## DATA PROVIDED:
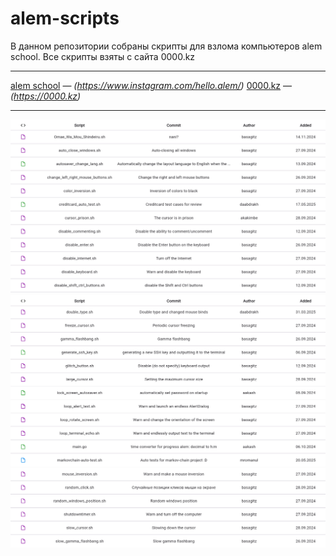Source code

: # alem-scripts

В данном репозитории собраны скрипты для взлома компьютеров alem school. Все скрипты взяты с сайта 0000.kz

---

[alem school](#) — *(https://www.instagram.com/hello.alem/)*
[0000.kz](#) — *(https://0000.kz)*

---

<img src="assets/1.png" alt="info-1"/>
<img src="assets/2.png" alt="info-1"/>
<img src="assets/3.png" alt="info-1"/>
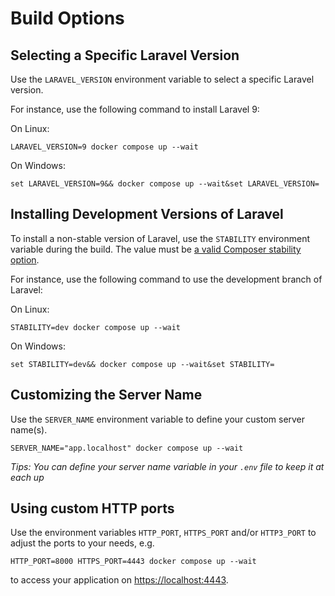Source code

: # Build Options

## Selecting a Specific Laravel Version

Use the `LARAVEL_VERSION` environment variable to select a specific Laravel version.

For instance, use the following command to install Laravel 9:

On Linux:

    LARAVEL_VERSION=9 docker compose up --wait

On Windows:

    set LARAVEL_VERSION=9&& docker compose up --wait&set LARAVEL_VERSION=

## Installing Development Versions of Laravel

To install a non-stable version of Laravel, use the `STABILITY` environment variable during the build.
The value must be [a valid Composer stability option](https://getcomposer.org/doc/04-schema.md#minimum-stability).

For instance, use the following command to use the development branch of Laravel:

On Linux:

    STABILITY=dev docker compose up --wait

On Windows:

    set STABILITY=dev&& docker compose up --wait&set STABILITY=

## Customizing the Server Name

Use the `SERVER_NAME` environment variable to define your custom server name(s).

    SERVER_NAME="app.localhost" docker compose up --wait

*Tips: You can define your server name variable in your `.env` file to keep it at each up*

## Using custom HTTP ports

Use the environment variables `HTTP_PORT`, `HTTPS_PORT` and/or `HTTP3_PORT` to adjust the ports to your needs, e.g.

    HTTP_PORT=8000 HTTPS_PORT=4443 docker compose up --wait

to access your application on [https://localhost:4443](https://localhost:4443).
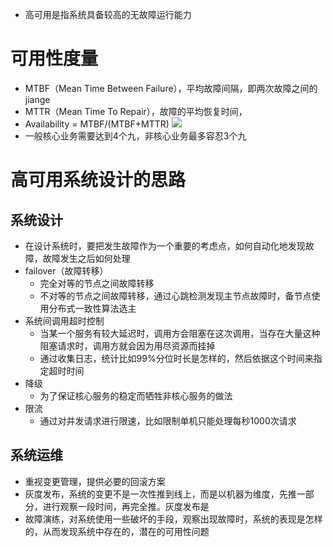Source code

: - 高可用是指系统具备较高的无故障运行能力

# 可用性度量
- MTBF（Mean Time Between Failure），平均故障间隔，即两次故障之间的jiange
- MTTR（Mean Time To Repair），故障的平均恢复时间，
- Availability = MTBF/(MTBF+MTTR)
![](https://static001.geekbang.org/resource/image/73/75/73a87a9bc14a27c9ec9dfda1b72e1e75.jpg)
- 一般核心业务需要达到4个九，非核心业务最多容忍3个九
  
# 高可用系统设计的思路
## 系统设计
- 在设计系统时，要把发生故障作为一个重要的考虑点，如何自动化地发现故障，故障发生之后如何处理
- failover（故障转移）
  - 完全对等的节点之间故障转移
  - 不对等的节点之间故障转移，通过心跳检测发现主节点故障时，备节点使用分布式一致性算法选主
- 系统间调用超时控制
  - 当某一个服务有较大延迟时，调用方会阻塞在这次调用，当存在大量这种阻塞请求时，调用方就会因为用尽资源而挂掉
  - 通过收集日志，统计比如99%分位时长是怎样的，然后依据这个时间来指定超时时间
- 降级
  - 为了保证核心服务的稳定而牺牲非核心服务的做法
- 限流
  - 通过对并发请求进行限速，比如限制单机只能处理每秒1000次请求

## 系统运维
- 重视变更管理，提供必要的回滚方案
- 灰度发布，系统的变更不是一次性推到线上，而是以机器为维度，先推一部分，进行观察一段时间，再完全推。灰度发布是
- 故障演练，对系统使用一些破坏的手段，观察出现故障时，系统的表现是怎样的，从而发现系统中存在的，潜在的可用性问题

## WORK INSTRUCTIONS:
What lines in the material above contain the word "instance"? Copy them out.

## RESPONSE:
For instance, use the following command to install Laravel 9:
For instance, use the following command to use the development branch of Laravel:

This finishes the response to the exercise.